- [TASK STATEMENT]
Copy each line of the entries that contains the word "label".
++++++++++
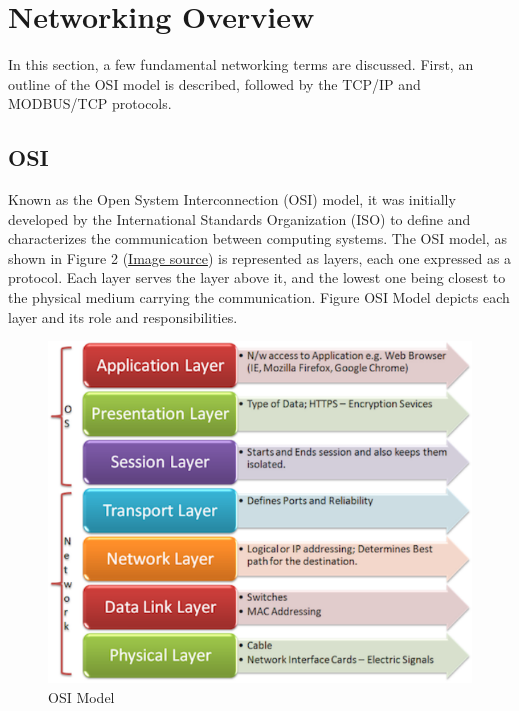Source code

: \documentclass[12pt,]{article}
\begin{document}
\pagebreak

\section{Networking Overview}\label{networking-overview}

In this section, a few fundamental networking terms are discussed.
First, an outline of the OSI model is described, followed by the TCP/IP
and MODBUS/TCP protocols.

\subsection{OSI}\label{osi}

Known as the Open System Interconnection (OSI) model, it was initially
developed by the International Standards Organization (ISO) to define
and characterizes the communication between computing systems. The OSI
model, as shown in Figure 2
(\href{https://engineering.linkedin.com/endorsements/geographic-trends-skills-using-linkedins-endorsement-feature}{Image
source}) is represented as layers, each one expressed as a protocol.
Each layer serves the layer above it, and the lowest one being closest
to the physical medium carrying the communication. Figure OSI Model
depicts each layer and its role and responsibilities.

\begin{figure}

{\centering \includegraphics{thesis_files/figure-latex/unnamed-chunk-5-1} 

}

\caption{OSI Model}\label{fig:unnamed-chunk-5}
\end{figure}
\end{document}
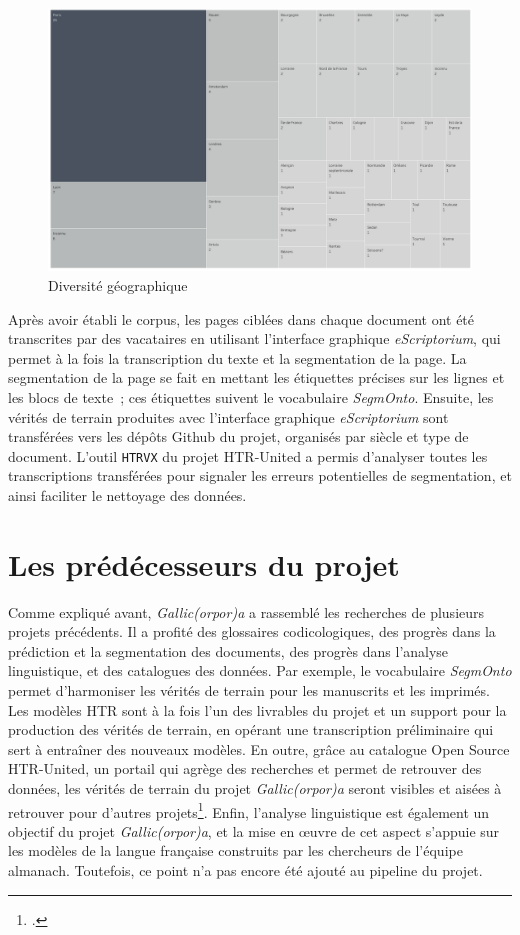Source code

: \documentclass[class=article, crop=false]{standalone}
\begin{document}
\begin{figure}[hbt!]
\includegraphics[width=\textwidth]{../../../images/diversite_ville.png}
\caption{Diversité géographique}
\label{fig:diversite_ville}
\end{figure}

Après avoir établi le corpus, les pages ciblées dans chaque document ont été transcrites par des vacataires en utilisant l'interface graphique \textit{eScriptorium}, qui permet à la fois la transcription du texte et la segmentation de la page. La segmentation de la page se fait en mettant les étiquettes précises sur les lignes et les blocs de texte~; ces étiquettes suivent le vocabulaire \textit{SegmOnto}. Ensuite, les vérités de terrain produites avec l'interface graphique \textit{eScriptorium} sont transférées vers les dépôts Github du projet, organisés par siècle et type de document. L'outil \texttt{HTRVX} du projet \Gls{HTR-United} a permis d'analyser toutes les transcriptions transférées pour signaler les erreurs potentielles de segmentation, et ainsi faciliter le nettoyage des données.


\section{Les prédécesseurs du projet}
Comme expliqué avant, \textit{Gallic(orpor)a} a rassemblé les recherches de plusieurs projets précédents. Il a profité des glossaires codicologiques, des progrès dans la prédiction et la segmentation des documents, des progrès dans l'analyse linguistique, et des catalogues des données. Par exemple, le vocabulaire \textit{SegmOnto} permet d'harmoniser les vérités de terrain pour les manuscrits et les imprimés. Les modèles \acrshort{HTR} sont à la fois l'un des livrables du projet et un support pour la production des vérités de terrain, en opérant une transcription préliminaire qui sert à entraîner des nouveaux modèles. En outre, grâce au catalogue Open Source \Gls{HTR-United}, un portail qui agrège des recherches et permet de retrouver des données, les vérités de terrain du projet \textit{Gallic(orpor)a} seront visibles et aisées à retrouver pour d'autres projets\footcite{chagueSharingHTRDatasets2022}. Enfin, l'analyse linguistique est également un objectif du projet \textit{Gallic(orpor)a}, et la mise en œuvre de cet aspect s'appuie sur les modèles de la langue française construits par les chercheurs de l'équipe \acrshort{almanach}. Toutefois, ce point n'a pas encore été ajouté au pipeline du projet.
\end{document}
++++++++++
- [SOLVED PROBLEM]
\section{Networking Overview}\label{networking-overview}
\subsection{OSI}\label{osi}
\caption{OSI Model}\label{fig:unnamed-chunk-5}
\label{fig:diversite_ville}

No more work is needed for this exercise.